U.S. military troops may be able to sidestep the Pentagon’s entrenched, 100-year-old “up or out” promotion system under sweeping new proposals unveiled Thursday, aimed at keeping high-tech experts or other specialists on the job.
In announcing the plan, Defense Secretary Ash Carter marked the third – and most dramatic – installment in his campaign to modernize the military’s antiquated bureaucracy. The proposals are largely aimed at making it easier for the military services to attract and retain good quality people and keep them in jobs where they excel.
“‘Up-or-out’ isn’t broken – in fact, it’s an essential and highly successful system – but it’s also not perfect,” Carter said. “The problem, however, is that DoD can’t take a one-size-fits-all approach.”
Carter’s plan won’t abolish the traditional system that forces service members to leave if they don’t get promoted within a certain period of time. Instead, it will allow the services to bypass those rules for people when they feel it’s needed.
The current promotions system does not give credit for experience and training that occurred along slightly different timelines, even if it benefited the military.
“Such rigidity can be constraining to the military services and service chiefs in their effort to attract and retain the best force possible,” Carter said in a speech in the Pentagon courtyard. “Sometimes this system has led us to lose good people.”

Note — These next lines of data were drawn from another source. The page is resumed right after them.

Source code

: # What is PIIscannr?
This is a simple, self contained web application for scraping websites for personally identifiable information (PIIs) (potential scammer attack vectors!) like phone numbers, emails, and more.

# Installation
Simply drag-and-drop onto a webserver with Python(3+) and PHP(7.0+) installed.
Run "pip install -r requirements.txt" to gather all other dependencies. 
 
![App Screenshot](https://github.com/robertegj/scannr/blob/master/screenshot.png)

Military leaders have expressed varying degrees of support for the promotion changes, noting that in some fields – such as fighter pilots or certain combat command positions – the strict advancement system may make more sense.
Many of the proposals will require congressional approval, but there is some general support for giving the military greater flexibility, as long as the historical systems aren’t eliminated.

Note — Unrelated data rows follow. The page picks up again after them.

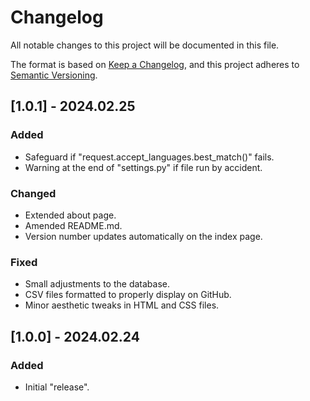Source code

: # Changelog

All notable changes to this project will be documented in this file.

The format is based on [Keep a Changelog](https://keepachangelog.com/en/1.1.0/),
and this project adheres to [Semantic Versioning](https://semver.org/spec/v2.0.0.html).

## [1.0.1] - 2024.02.25

### Added

- Safeguard if "request.accept_languages.best_match()" fails.
- Warning at the end of "settings.py" if file run by accident.

### Changed

- Extended about page.
- Amended README.md.
- Version number updates automatically on the index page.

### Fixed

- Small adjustments to the database.
- CSV files formatted to properly display on GitHub.
- Minor aesthetic tweaks in HTML and CSS files.

## [1.0.0] - 2024.02.24

### Added

- Initial "release".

One idea likely to hit opposition on Capitol Hill is Carter’s proposal that the Pentagon give department civilians six weeks of paid paternal leave for the birth or adoption of a child. The Defense Department follows rules for family leave that apply to the entire federal workforce, and carving out a more generous exception for them would be hard to approve.
Carter also wants to allow civilians to work part-time during the first year after a birth or adoption, and allow them to have more flexible work hours when possible. That plan may not require legislation.
The promotion proposal announced Thursday, which also requires a law change, would allow a major or captain to remain at their rank for years or even their entire career, if they are highly skilled in a critical field such as cyberwarfare or another technical job.
The new plans would also allow troops to ask to have their promotion review postponed if they haven’t completed all the requirements for the next rank, and want to pursue another opportunity, such as an internship or higher education.
The current promotion system has been in existence for 100 years, and gives senior leaders little flexibility. Service members must complete a number of specific requirements – including certain command responsibilities and schooling – before getting promoted to the next rank. And they must do it within certain timelines.
Carter has complained that such systems tie leaders’ hands and make it harder for them to compete for talent, particularly as the defense secretary works to beef up innovation and technology within the department.
Another suggested change would allow the services to broaden the specialties that can start at a higher rank, instead of the bottom of the officer pool. That is done now with some specialties such as doctors, lawyers and chaplains. But Pentagon officials want to be able to do it for high-tech jobs.
Other proposals would allow the military services to schedule promotions based on merit, rather than seniority, and make it easier for troops who leave the service for medical reasons to get civilian defense jobs.
And there are plans to upgrade recruiting efforts, and allow the department to hire more quickly when needed to get quality personnel.
The latest proposals follow Carter’s January announcement that he was doubling the length of fully paid maternity leave for female service members and expanding the hours that military child-care facilities are open and the number of children that can be accommodated.
Last November, he rolled out plans to change the retirement system to allow investments in a 401(k)-type retirement plan and increase internships.
He has argued that the Pentagon needs to get in line more with the corporate world, and strengthen ties with high-tech companies to bring the best and brightest into the department.